When bartender Jake Steele finds a portal in an abandoned building, he does what any bored guy would do – he walks through it.
He finds himself in a game-like world where his life is measured in stats and his violence is rewarded with experience points. Under the tutelage of an animal-butchering, whore-loving master, he learns to become an alchemist.
He used to mix drinks, but from now on he’s going to be mixing things that are far deadlier.
My Opinion: 452 pages, $2.99, Available on Kindle Unlimited
Warning: Lots of cursing and penis references. Not particularly funny but more used in everyday language. Also lots of little spelling errors. That may bug you.
From the author of Monster Spawn and Arcane Survivalist.
Jake Steele feels unwanted and unneeded. His parents are dead. His best friend is leaving for college. He doesn’t have anyone else who’ll miss him if he disappears. After discovering a portal to another world, he waits two weeks to jump in, and discovers a world unlike any he’d imagined.
There’s a lot of good backstory and character development in the first 6% but it doesn’t really matter since the rest of the story takes place in the game world.
Jake is in this world with RPG mechanics by the 7% mark of the story. The world is pretty vaguely described at the beginning. Like, ‘Oh, look mountains to the east, a forest to the north, a road to the west, and a hut to the south.’
I really wanted to like this story. I mean a whole novel about alchemy in a world with RPG mechanics? Yes please. Unfortunately, the alchemy and crafting aren’t that great. Potion making comes down to mixing two ingredients together, an herb with magical properties, a base that enhanced magical properties (just another plant ground up), and water. Yes, I know that’s three ingredients but in the story the author insists that potion making only has two.

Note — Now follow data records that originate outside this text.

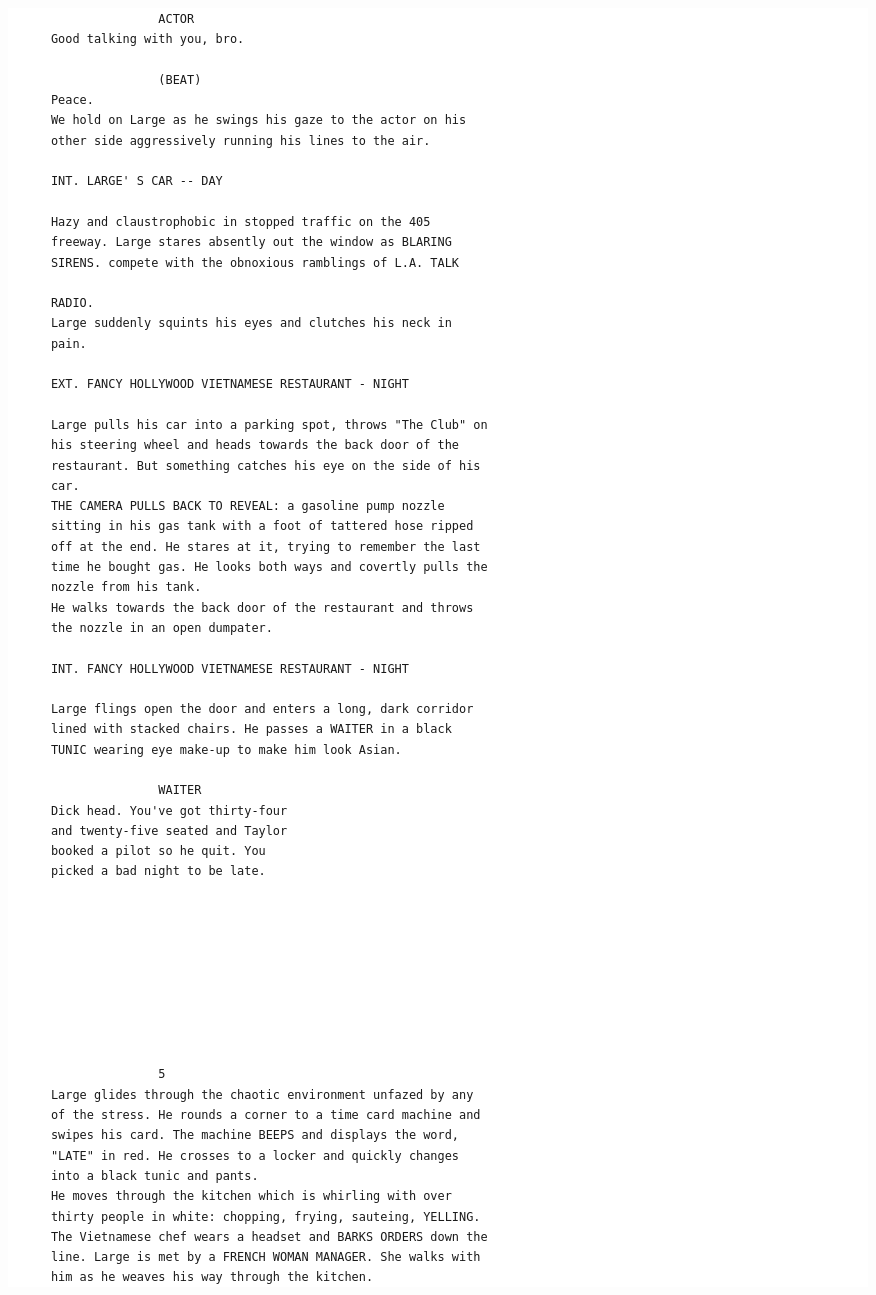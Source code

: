                          ACTOR
          Good talking with you, bro.

                         (BEAT)
          Peace.
          We hold on Large as he swings his gaze to the actor on his
          other side aggressively running his lines to the air.

          INT. LARGE' S CAR -- DAY

          Hazy and claustrophobic in stopped traffic on the 405
          freeway. Large stares absently out the window as BLARING
          SIRENS. compete with the obnoxious ramblings of L.A. TALK

          RADIO.
          Large suddenly squints his eyes and clutches his neck in
          pain.

          EXT. FANCY HOLLYWOOD VIETNAMESE RESTAURANT - NIGHT

          Large pulls his car into a parking spot, throws "The Club" on
          his steering wheel and heads towards the back door of the
          restaurant. But something catches his eye on the side of his
          car.
          THE CAMERA PULLS BACK TO REVEAL: a gasoline pump nozzle
          sitting in his gas tank with a foot of tattered hose ripped
          off at the end. He stares at it, trying to remember the last
          time he bought gas. He looks both ways and covertly pulls the
          nozzle from his tank.
          He walks towards the back door of the restaurant and throws
          the nozzle in an open dumpater.

          INT. FANCY HOLLYWOOD VIETNAMESE RESTAURANT - NIGHT

          Large flings open the door and enters a long, dark corridor
          lined with stacked chairs. He passes a WAITER in a black
          TUNIC wearing eye make-up to make him look Asian.

                         WAITER
          Dick head. You've got thirty-four
          and twenty-five seated and Taylor
          booked a pilot so he quit. You
          picked a bad night to be late.

                         

                         

                         

                         

                         5
          Large glides through the chaotic environment unfazed by any
          of the stress. He rounds a corner to a time card machine and
          swipes his card. The machine BEEPS and displays the word,
          "LATE" in red. He crosses to a locker and quickly changes
          into a black tunic and pants.
          He moves through the kitchen which is whirling with over
          thirty people in white: chopping, frying, sauteing, YELLING.
          The Vietnamese chef wears a headset and BARKS ORDERS down the
          line. Large is met by a FRENCH WOMAN MANAGER. She walks with
          him as he weaves his way through the kitchen.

Which brings me to a very common issue with the story. The errors. The novel has lots of tiny errors. Spelling errors. Game mechanic errors. But most striking, the author mistakenly changes a major character’s name mid-story. The alchemist that is teaching Jake starts out as Carson. Then his name switches to Cason. Then back to Carson. Then it stays Cason for the rest of the story. He changes names again at the end of the story but that’s part of a silly plot twist that made me roll my eyes.
The game mechanics are pretty light. We see them when the main character identifies things (names), crafting, and when he looks at his character sheet. Jake seems to level after almost every fight, regardless of who the opponent is. It’s sort of an inconsistency that the reader has to just accept because sometimes levels are given for enemies but mostly it’s just a % of experience after the fight is over.
The story itself is decent. It’s a coming of age story where Jake decides in a magical world what kind of person he wants to be. He does some crafting, kills some monsters, and saves the day. Not bad, just not amazing either.
Overall, between the many errors in the story and the lackluster crafting, the novel was only ok. It is the weakest of the authors LitRPG stories. A much stronger LitRPG story from him would be Arcane Survivalist.